The crowd was sparse for the opening act but anxious as hell. There were intermittent shrieks and bursts of applause before Christina Schneider’s Jepeto Solutions filed onstage. From its beginnings as a two-person act on OSR Tapes drawing the usual incomprehensible online reviews, CS JS branched into four-piece rock instrumentation with rousing live results. Their songs are oddball meditations on oppression, false consciousness, and daffodils done with a shambolic brio emphasizing staccato percussion, Schneider’s fierce precocity and Zach Phillips’ angular and roaring guitar figures. Between songs, the bassist began some diffident remarks that were quickly interrupted by a hollered “Freebird!,” which translated means “You’re talking too much, bro.” Their set ended long before the crowd wanted them off and so the response was vociferous.
The wait between acts outside among the smokers and tokers was enlivened by the chance meeting of a lady claiming she used to tell door staff at San Francisco venues like Bottom of the Hill she was press in order to get into shows for nothing. For one who endured no end of bleak runaround while reviewing for SF Weekly, I felt not even minimally tempted to wreak piece-of-my-mind vengeance, doing no worse than fading back inside, where the crowd had doubled in anticipation of the headliners.

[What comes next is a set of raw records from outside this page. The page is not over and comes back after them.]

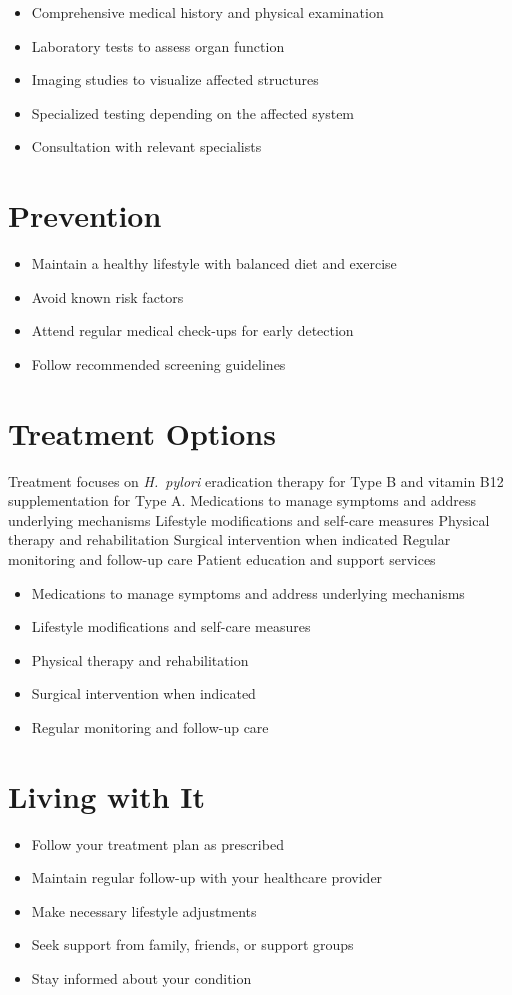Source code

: \begin{itemize}[noitemsep]
  \item Comprehensive medical history and physical examination
  \item Laboratory tests to assess organ function
  \item Imaging studies to visualize affected structures
  \item Specialized testing depending on the affected system
  \item Consultation with relevant specialists
\end{itemize}
\section{Prevention}
\begin{itemize}[noitemsep]
  \item Maintain a healthy lifestyle with balanced diet and exercise
  \item Avoid known risk factors
  \item Attend regular medical check-ups for early detection
  \item Follow recommended screening guidelines
\end{itemize}
\section{Treatment Options}
Treatment focuses on \textit{H.~pylori} eradication therapy for Type B and vitamin B12 supplementation for Type A. Medications to manage symptoms and address underlying mechanisms Lifestyle modifications and self-care measures Physical therapy and rehabilitation Surgical intervention when indicated Regular monitoring and follow-up care Patient education and support services

\begin{itemize}[noitemsep]
  \item Medications to manage symptoms and address underlying mechanisms
  \item Lifestyle modifications and self-care measures
  \item Physical therapy and rehabilitation
  \item Surgical intervention when indicated
  \item Regular monitoring and follow-up care
\end{itemize}
\section{Living with It}
\begin{itemize}[noitemsep]
  \item Follow your treatment plan as prescribed
  \item Maintain regular follow-up with your healthcare provider
  \item Make necessary lifestyle adjustments
  \item Seek support from family, friends, or support groups
  \item Stay informed about your condition
\end{itemize}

House lights went up and stage lights down for of Montreal, whose dynamic mainman Kevin Barnes swaggered out resplendent in a 1960s orange pantsuit that would’ve looked as smashing on Ann-Margaret as it did on him. The resulting roar was deafening as Barnes, band, and assorted dancers and jongeleurs blitzed through an extended hyper-melodic footstomping vaudeville turn that had this crowd jumping and singing and making out to tunes from their latest EP Rune Husk. Young fans squealed without shame as some song of extra-heavy personal import flashed by. You can take whatever cavils about today’s ultra-advanced, emotionally arid pop aesthetic and do the Hustle with ‘em, my friend – this was about as experimental as ABBA. And worked every bit as well, all the way up to the rainbow-festooned encore, after which the audience charged the door like they were all headed to the same afterparty.